From 02a44c5be2dbbd8a6a0a1d40ecb04bc887ce8fb1 Mon Sep 17 00:00:00 2001
From: "Martin A. Kayser" <9056896+maknotavailable@users.noreply.github.com>
Date: Mon, 3 Feb 2020 03:58:59 -0800
Subject: [PATCH] Adding a note on retrieving the string rep of the match_id
 (#4904)

Stolen from here: https://stackoverflow.com/questions/47638877/using-phrasematcher-in-spacy-to-find-multiple-match-types
---
 website/docs/api/phrasematcher.md | 11 +++++++++++
 1 file changed, 11 insertions(+)
diff --git a/website/docs/api/phrasematcher.md b/website/docs/api/phrasematcher.md
index 90ecd3416..4119c8fc0 100644
--- a/website/docs/api/phrasematcher.md
+++ b/website/docs/api/phrasematcher.md
@@ -70,6 +70,17 @@ Find all token sequences matching the supplied patterns on the `Doc`.

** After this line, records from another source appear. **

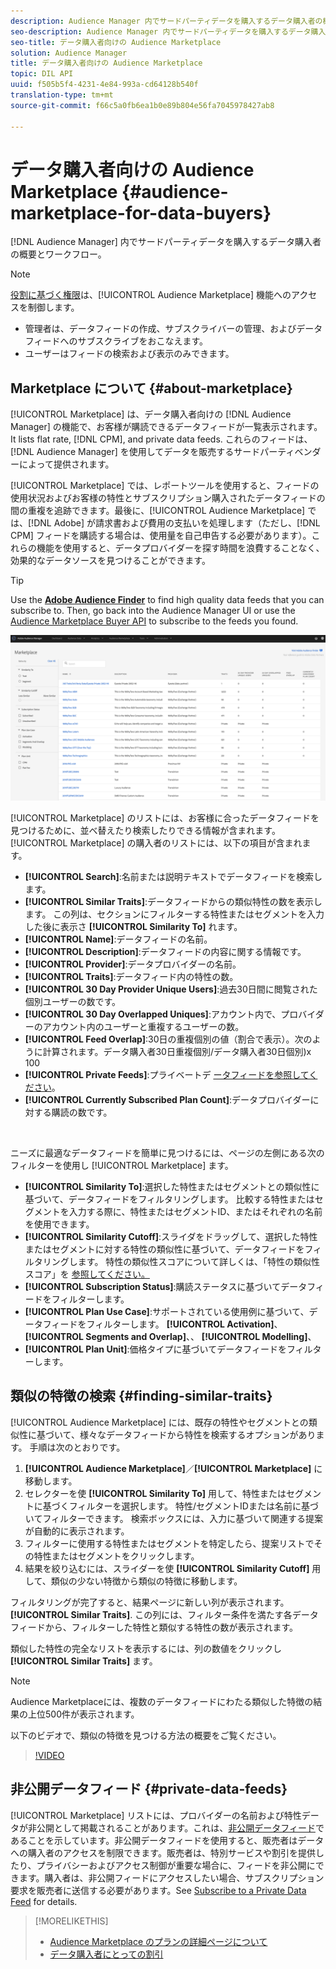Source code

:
 ```yaml
---
description: Audience Manager 内でサードパーティデータを購入するデータ購入者の概要とワークフロー
seo-description: Audience Manager 内でサードパーティデータを購入するデータ購入者の概要とワークフロー
seo-title: データ購入者向けの Audience Marketplace
solution: Audience Manager
title: データ購入者向けの Audience Marketplace
topic: DIL API
uuid: f505b5f4-4231-4e84-993a-cd64128b540f
translation-type: tm+mt
source-git-commit: f66c5a0fb6ea1b0e89b804e56fa7045978427ab8

---
```



# データ購入者向けの Audience Marketplace {#audience-marketplace-for-data-buyers}

[!DNL Audience Manager] 内でサードパーティデータを購入するデータ購入者の概要とワークフロー。

>[!NOTE]
>[役割に基づく権限](../../../reporting/reports-dashboard.md)は、[!UICONTROL Audience Marketplace] 機能へのアクセスを制御します。
>
>* 管理者は、データフィードの作成、サブスクライバーの管理、およびデータフィードへのサブスクライブをおこなえます。
>* ユーザーはフィードの検索および表示のみできます。


## Marketplace について {#about-marketplace}

<!-- c_marketplace_about.xml -->

[!UICONTROL Marketplace] は、データ購入者向けの [!DNL Audience Manager] の機能で、お客様が購読できるデータフィードが一覧表示されます。It lists flat rate, [!DNL CPM], and private data feeds. これらのフィードは、[!DNL Audience Manager] を使用してデータを販売するサードパーティベンダーによって提供されます。

[!UICONTROL Marketplace] では、レポートツールを使用すると、フィードの使用状況およびお客様の特性とサブスクリプション購入されたデータフィードの間の重複を追跡できます。最後に、[!UICONTROL Audience Marketplace] では、[!DNL Adobe] が請求書および費用の支払いを処理します（ただし、[!DNL CPM] フィードを購読する場合は、使用量を自己申告する必要があります）。これらの機能を使用すると、データプロバイダーを探す時間を浪費することなく、効果的なデータソースを見つけることができます。

>[!TIP]
>
>Use the **[Adobe Audience Finder](https://www.adobe-audience-finder.com/)** to find high quality data feeds that you can subscribe to. Then, go back into the Audience Manager UI or use the [Audience Marketplace Buyer API](https://bank.demdex.com/portal/swagger/index.html#/Audience_Marketplace_Buyer_API) to subscribe to the feeds you found.

![buyer-marketplace-overview](assets/buyer-marketplace-overview.png)

[!UICONTROL Marketplace] のリストには、お客様に合ったデータフィードを見つけるために、並べ替えたり検索したりできる情報が含まれます。[!UICONTROL Marketplace] の購入者のリストには、以下の項目が含まれます。

* **[!UICONTROL Search]**:名前または説明テキストでデータフィードを検索します。
* **[!UICONTROL Similar Traits]**:データフィードからの類似特性の数を表示します。 この列は、セクションにフィルターする特性またはセグメントを入力した後に表示さ **[!UICONTROL Similarity To]** れます。
* **[!UICONTROL Name]**:データフィードの名前。
* **[!UICONTROL Description]**:データフィードの内容に関する情報です。
* **[!UICONTROL Provider]**:データプロバイダーの名前。
* **[!UICONTROL Traits]**:データフィード内の特性の数。
* **[!UICONTROL 30 Day Provider Unique Users]**:過去30日間に閲覧された個別ユーザーの数です。
* **[!UICONTROL 30 Day Overlapped Uniques]**:アカウント内で、プロバイダーのアカウント内のユーザーと重複するユーザーの数。
* **[!UICONTROL Feed Overlap]**:30日の重複個別の値（割合で表示）。次のように計算されます。データ購入者30日重複個別/データ購入者30日個別)x 100
* **[!UICONTROL Private Feeds]**:プライベートデ [ータフィードを参照してください](../../../features/audience-marketplace/marketplace-private-feeds.md)。
* **[!UICONTROL Currently Subscribed Plan Count]**:データプロバイダーに対する購読の数です。

 

ニーズに最適なデータフィードを簡単に見つけるには、ページの左側にある次のフィルターを使用し [!UICONTROL Marketplace] ます。

* **[!UICONTROL Similarity To]**:選択した特性またはセグメントとの類似性に基づいて、データフィードをフィルタリングします。 比較する特性またはセグメントを入力する際に、特性またはセグメントID、またはそれぞれの名前を使用できます。
* **[!UICONTROL Similarity Cutoff]**:スライダをドラッグして、選択した特性またはセグメントに対する特性の類似性に基づいて、データフィードをフィルタリングします。 特性の類似性スコアについて詳しくは、「特性の類似性スコア」を [参照してください。](../../segments/trait-recommendations.md#trait-similarity-score)
* **[!UICONTROL Subscription Status]**:購読ステータスに基づいてデータフィードをフィルターします。
* **[!UICONTROL Plan Use Case]**:サポートされている使用例に基づいて、データフィードをフィルターします。 **[!UICONTROL Activation]**、 **[!UICONTROL Segments and Overlap]**、、 **[!UICONTROL Modelling]**、
* **[!UICONTROL Plan Unit]**:価格タイプに基づいてデータフィードをフィルターします。

## 類似の特徴の検索 {#finding-similar-traits}

[!UICONTROL Audience Marketplace] には、既存の特性やセグメントとの類似性に基づいて、様々なデータフィードから特性を検索するオプションがあります。 手順は次のとおりです。

1. **[!UICONTROL Audience Marketplace]**／**[!UICONTROL Marketplace]** に移動します。
2. セレクターを使 **[!UICONTROL Similarity To]** 用して、特性またはセグメントに基づくフィルターを選択します。 特性/セグメントIDまたは名前に基づいてフィルターできます。 検索ボックスには、入力に基づいて関連する提案が自動的に表示されます。
3. フィルターに使用する特性またはセグメントを特定したら、提案リストでその特性またはセグメントをクリックします。
4. 結果を絞り込むには、スライダーを使 **[!UICONTROL Similarity Cutoff]** 用して、類似の少ない特徴から類似の特徴に移動します。

フィルタリングが完了すると、結果ページに新しい列が表示されます。 **[!UICONTROL Similar Traits]**. この列には、フィルター条件を満たす各データフィードから、フィルターした特性と類似する特性の数が表示されます。

類似した特性の完全なリストを表示するには、列の数値をクリックし **[!UICONTROL Similar Traits]** ます。

>[!NOTE]
>
> Audience Marketplaceには、複数のデータフィードにわたる類似した特徴の結果の上位500件が表示されます。

以下のビデオで、類似の特徴を見つける方法の概要をご覧ください。

>[!VIDEO](https://video.tv.adobe.com/v/29370/?captions=jpn)

## 非公開データフィード {#private-data-feeds}

[!UICONTROL Marketplace] リストには、プロバイダーの名前および特性データが非公開として掲載されることがあります。これは、[非公開データフィード](../../../features/audience-marketplace/marketplace-private-feeds.md)であることを示しています。非公開データフィードを使用すると、販売者はデータへの購入者のアクセスを制限できます。販売者は、特別サービスや割引を提供したり、プライバシーおよびアクセス制御が重要な場合に、フィードを非公開にできます。購入者は、非公開フィードにアクセスしたい場合、サブスクリプション要求を販売者に送信する必要があります。See [Subscribe to a Private Data Feed](../../../features/audience-marketplace/marketplace-data-buyers/marketplace-manage-subscriptions.md#subscript-private-data-feed) for details.

>[!MORELIKETHIS]
>
>* [Audience Marketplace のプランの詳細ページについて](../../../features/audience-marketplace/marketplace-data-buyers/marketplace-manage-subscriptions.md#marketplace-buyer-details)
>* [データ購入者にとっての割引](../../../features/audience-marketplace/marketplace-data-buyers/marketplace-manage-subscriptions.md#buyer-discount)

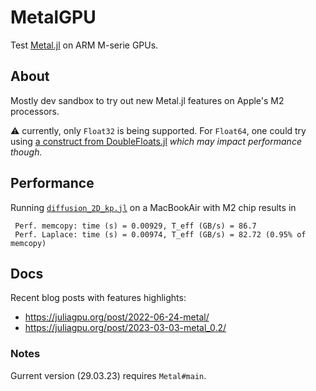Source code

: # MetalGPU
Test [Metal.jl](https://github.com/JuliaGPU/Metal.jl) on ARM M-serie GPUs.

## About
Mostly dev sandbox to try out new Metal.jl features on Apple's M2 processors.

⚠️ currently, only `Float32` is being supported. For `Float64`, one could try using [a construct from DoubleFloats.jl](https://github.com/JuliaMath/DoubleFloats.jl/blob/ef689ccbab37d84943e2533309d34c6665229cab/src/Double.jl#L30) _which may impact performance though._

## Performance
Running [`diffusion_2D_kp.jl`](scripts/diffusion_2D_kp.jl) on a MacBookAir with M2 chip results in

```
 Perf. memcopy: time (s) = 0.00929, T_eff (GB/s) = 86.7
 Perf. Laplace: time (s) = 0.00974, T_eff (GB/s) = 82.72 (0.95% of memcopy)
```

## Docs
Recent blog posts with features highlights:
- https://juliagpu.org/post/2022-06-24-metal/
- https://juliagpu.org/post/2023-03-03-metal_0.2/

### Notes
Gurrent version (29.03.23) requires `Metal#main`.
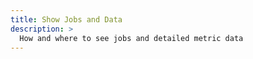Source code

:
 ```yaml
---
title: Show Jobs and Data
description: >
  How and where to see jobs and detailed metric data
---
```


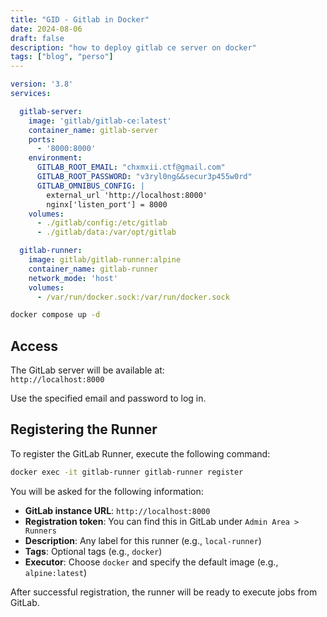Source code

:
 ```yaml
---
title: "GID - Gitlab in Docker"
date: 2024-08-06
draft: false
description: "how to deploy gitlab ce server on docker"
tags: ["blog", "perso"]
---
```



```yaml
version: '3.8'
services:

  gitlab-server:
    image: 'gitlab/gitlab-ce:latest'
    container_name: gitlab-server
    ports:
      - '8000:8000'
    environment:
      GITLAB_ROOT_EMAIL: "chxmxii.ctf@gmail.com"
      GITLAB_ROOT_PASSWORD: "v3ryl0ng&&secur3p455w0rd"
      GITLAB_OMNIBUS_CONFIG: |
        external_url 'http://localhost:8000'
        nginx['listen_port'] = 8000
    volumes:
      - ./gitlab/config:/etc/gitlab
      - ./gitlab/data:/var/opt/gitlab

  gitlab-runner:
    image: gitlab/gitlab-runner:alpine
    container_name: gitlab-runner
    network_mode: 'host'
    volumes:
      - /var/run/docker.sock:/var/run/docker.sock
```

```bash
docker compose up -d
```

## Access

The GitLab server will be available at:  
`http://localhost:8000`

Use the specified email and password to log in.

## Registering the Runner

To register the GitLab Runner, execute the following command:

```bash
docker exec -it gitlab-runner gitlab-runner register
```

You will be asked for the following information:

- **GitLab instance URL**: `http://localhost:8000`
- **Registration token**: You can find this in GitLab under `Admin Area > Runners`
- **Description**: Any label for this runner (e.g., `local-runner`)
- **Tags**: Optional tags (e.g., `docker`)
- **Executor**: Choose `docker` and specify the default image (e.g., `alpine:latest`)

After successful registration, the runner will be ready to execute jobs from GitLab.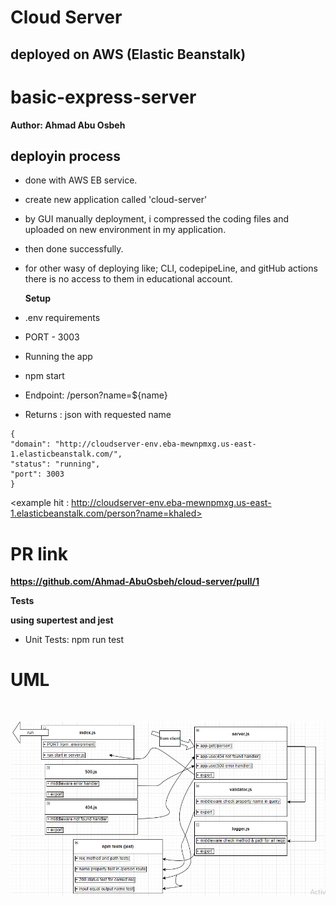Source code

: # Cloud Server

## deployed on AWS (Elastic Beanstalk)

# basic-express-server

**Author: Ahmad Abu Osbeh**
<br>

## deployin process

- done with AWS EB service.
- create new application called 'cloud-server'
- by GUI manually deployment, i compressed the coding files and uploaded on new environment in my application.
- then done successfully.

- for other wasy of deploying like; CLI, codepipeLine, and gitHub actions there is no access to them in educational account.

  **Setup**
  <br>

- .env requirements
- PORT - 3003
- Running the app
- npm start
- Endpoint: /person?name=${name}
- Returns : json with requested name

```
{
"domain": "http://cloudserver-env.eba-mewnpmxg.us-east-1.elasticbeanstalk.com/",
"status": "running",
"port": 3003
}
```

<example hit : http://cloudserver-env.eba-mewnpmxg.us-east-1.elasticbeanstalk.com/person?name=khaled>

# PR link

**https://github.com/Ahmad-AbuOsbeh/cloud-server/pull/1**

**Tests**

**using supertest and jest**

- Unit Tests: npm run test

# UML

<br>

![UML-lab2](images/UML-lab2.jpg)

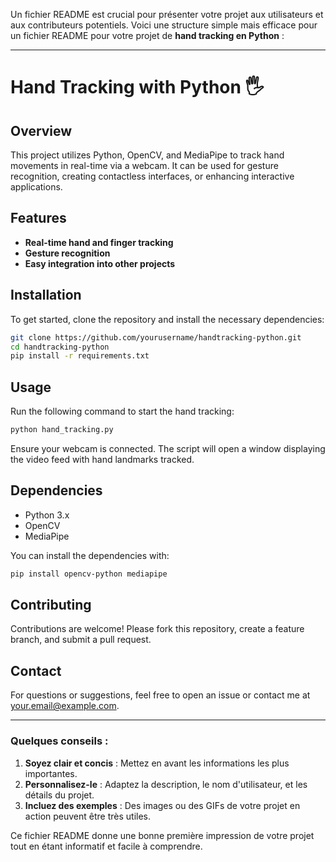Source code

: Un fichier README est crucial pour présenter votre projet aux utilisateurs et aux contributeurs potentiels. Voici une structure simple mais efficace pour un fichier README pour votre projet de **hand tracking en Python** :

---

# Hand Tracking with Python 🖐️

## Overview
This project utilizes Python, OpenCV, and MediaPipe to track hand movements in real-time via a webcam. It can be used for gesture recognition, creating contactless interfaces, or enhancing interactive applications.

## Features
- **Real-time hand and finger tracking**
- **Gesture recognition**
- **Easy integration into other projects**

## Installation
To get started, clone the repository and install the necessary dependencies:
```bash
git clone https://github.com/yourusername/handtracking-python.git
cd handtracking-python
pip install -r requirements.txt
```

## Usage
Run the following command to start the hand tracking:
```bash
python hand_tracking.py
```
Ensure your webcam is connected. The script will open a window displaying the video feed with hand landmarks tracked.

## Dependencies
- Python 3.x
- OpenCV
- MediaPipe

You can install the dependencies with:
```bash
pip install opencv-python mediapipe
```

## Contributing
Contributions are welcome! Please fork this repository, create a feature branch, and submit a pull request.



## Contact
For questions or suggestions, feel free to open an issue or contact me at [your.email@example.com](**https://www.instagram.com/exoocian/**).

---

### Quelques conseils :
1. **Soyez clair et concis** : Mettez en avant les informations les plus importantes.
2. **Personnalisez-le** : Adaptez la description, le nom d'utilisateur, et les détails du projet.
3. **Incluez des exemples** : Des images ou des GIFs de votre projet en action peuvent être très utiles.

Ce fichier README donne une bonne première impression de votre projet tout en étant informatif et facile à comprendre.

 | `doc`       | `Doc` | The document to match over.                                                                                                                                              |
 | **RETURNS** | list  | A list of `(match_id, start, end)` tuples, describing the matches. A match tuple describes a span `doc[start:end]`. The `match_id` is the ID of the added match pattern. |
 
+<Infobox title="Note on retrieving the string representation of the match_id" variant="warning">
+
+Because spaCy stores all strings as integers, the match_id you get back will be an integer, too – but you can always get the string representation by looking it up in the vocabulary's StringStore, i.e. nlp.vocab.strings:
+
+```
+match_id_string = nlp.vocab.strings[match_id]
+```
+
+</Infobox>
+
+
 ## PhraseMatcher.pipe {#pipe tag="method"}
 
 Match a stream of documents, yielding them in turn.